▶ _Problem description_: Could you report every line from the entries that includes the word "para"?

(Collected data)
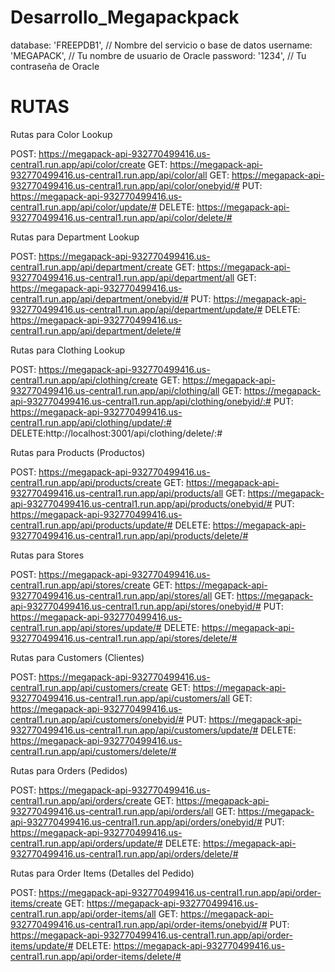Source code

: # Desarrollo_Megapackpack
database: 'FREEPDB1',  // Nombre del servicio o base de datos
username: 'MEGAPACK',  // Tu nombre de usuario de Oracle
password: '1234',  // Tu contraseña de Oracle

# RUTAS
Rutas para Color Lookup

POST: https://megapack-api-932770499416.us-central1.run.app/api/color/create
GET: https://megapack-api-932770499416.us-central1.run.app/api/color/all
GET: https://megapack-api-932770499416.us-central1.run.app/api/color/onebyid/#
PUT: https://megapack-api-932770499416.us-central1.run.app/api/color/update/#
DELETE:  https://megapack-api-932770499416.us-central1.run.app/api/color/delete/#

Rutas para Department Lookup

POST: https://megapack-api-932770499416.us-central1.run.app/api/department/create
GET: https://megapack-api-932770499416.us-central1.run.app/api/department/all
GET: https://megapack-api-932770499416.us-central1.run.app/api/department/onebyid/#
PUT: https://megapack-api-932770499416.us-central1.run.app/api/department/update/#
DELETE: https://megapack-api-932770499416.us-central1.run.app/api/department/delete/#

Rutas para Clothing Lookup

POST: https://megapack-api-932770499416.us-central1.run.app/api/clothing/create
GET: https://megapack-api-932770499416.us-central1.run.app/api/clothing/all
GET: https://megapack-api-932770499416.us-central1.run.app/api/clothing/onebyid/:#
PUT: https://megapack-api-932770499416.us-central1.run.app/api/clothing/update/:#
DELETE:http://localhost:3001/api/clothing/delete/:#

Rutas para Products (Productos)

POST: https://megapack-api-932770499416.us-central1.run.app/api/products/create
GET: https://megapack-api-932770499416.us-central1.run.app/api/products/all
GET: https://megapack-api-932770499416.us-central1.run.app/api/products/onebyid/#
PUT: https://megapack-api-932770499416.us-central1.run.app/api/products/update/#
DELETE: https://megapack-api-932770499416.us-central1.run.app/api/products/delete/#

Rutas para Stores

POST: https://megapack-api-932770499416.us-central1.run.app/api/stores/create
GET: https://megapack-api-932770499416.us-central1.run.app/api/stores/all
GET: https://megapack-api-932770499416.us-central1.run.app/api/stores/onebyid/#
PUT: https://megapack-api-932770499416.us-central1.run.app/api/stores/update/#
DELETE: https://megapack-api-932770499416.us-central1.run.app/api/stores/delete/#

Rutas para Customers (Clientes)

POST: https://megapack-api-932770499416.us-central1.run.app/api/customers/create
GET: https://megapack-api-932770499416.us-central1.run.app/api/customers/all
GET: https://megapack-api-932770499416.us-central1.run.app/api/customers/onebyid/#
PUT: https://megapack-api-932770499416.us-central1.run.app/api/customers/update/#
DELETE: https://megapack-api-932770499416.us-central1.run.app/api/customers/delete/#

Rutas para Orders (Pedidos)

POST: https://megapack-api-932770499416.us-central1.run.app/api/orders/create
GET: https://megapack-api-932770499416.us-central1.run.app/api/orders/all
GET: https://megapack-api-932770499416.us-central1.run.app/api/orders/onebyid/#
PUT: https://megapack-api-932770499416.us-central1.run.app/api/orders/update/#
DELETE: https://megapack-api-932770499416.us-central1.run.app/api/orders/delete/#

Rutas para Order Items (Detalles del Pedido)

POST: https://megapack-api-932770499416.us-central1.run.app/api/order-items/create
GET: https://megapack-api-932770499416.us-central1.run.app/api/order-items/all
GET: https://megapack-api-932770499416.us-central1.run.app/api/order-items/onebyid/#
PUT: https://megapack-api-932770499416.us-central1.run.app/api/order-items/update/#
DELETE: https://megapack-api-932770499416.us-central1.run.app/api/order-items/delete/#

▶ _Response area_:
Rutas para Color Lookup
Rutas para Department Lookup
Rutas para Clothing Lookup
Rutas para Products (Productos)
Rutas para Stores
Rutas para Customers (Clientes)
Rutas para Orders (Pedidos)
Rutas para Order Items (Detalles del Pedido)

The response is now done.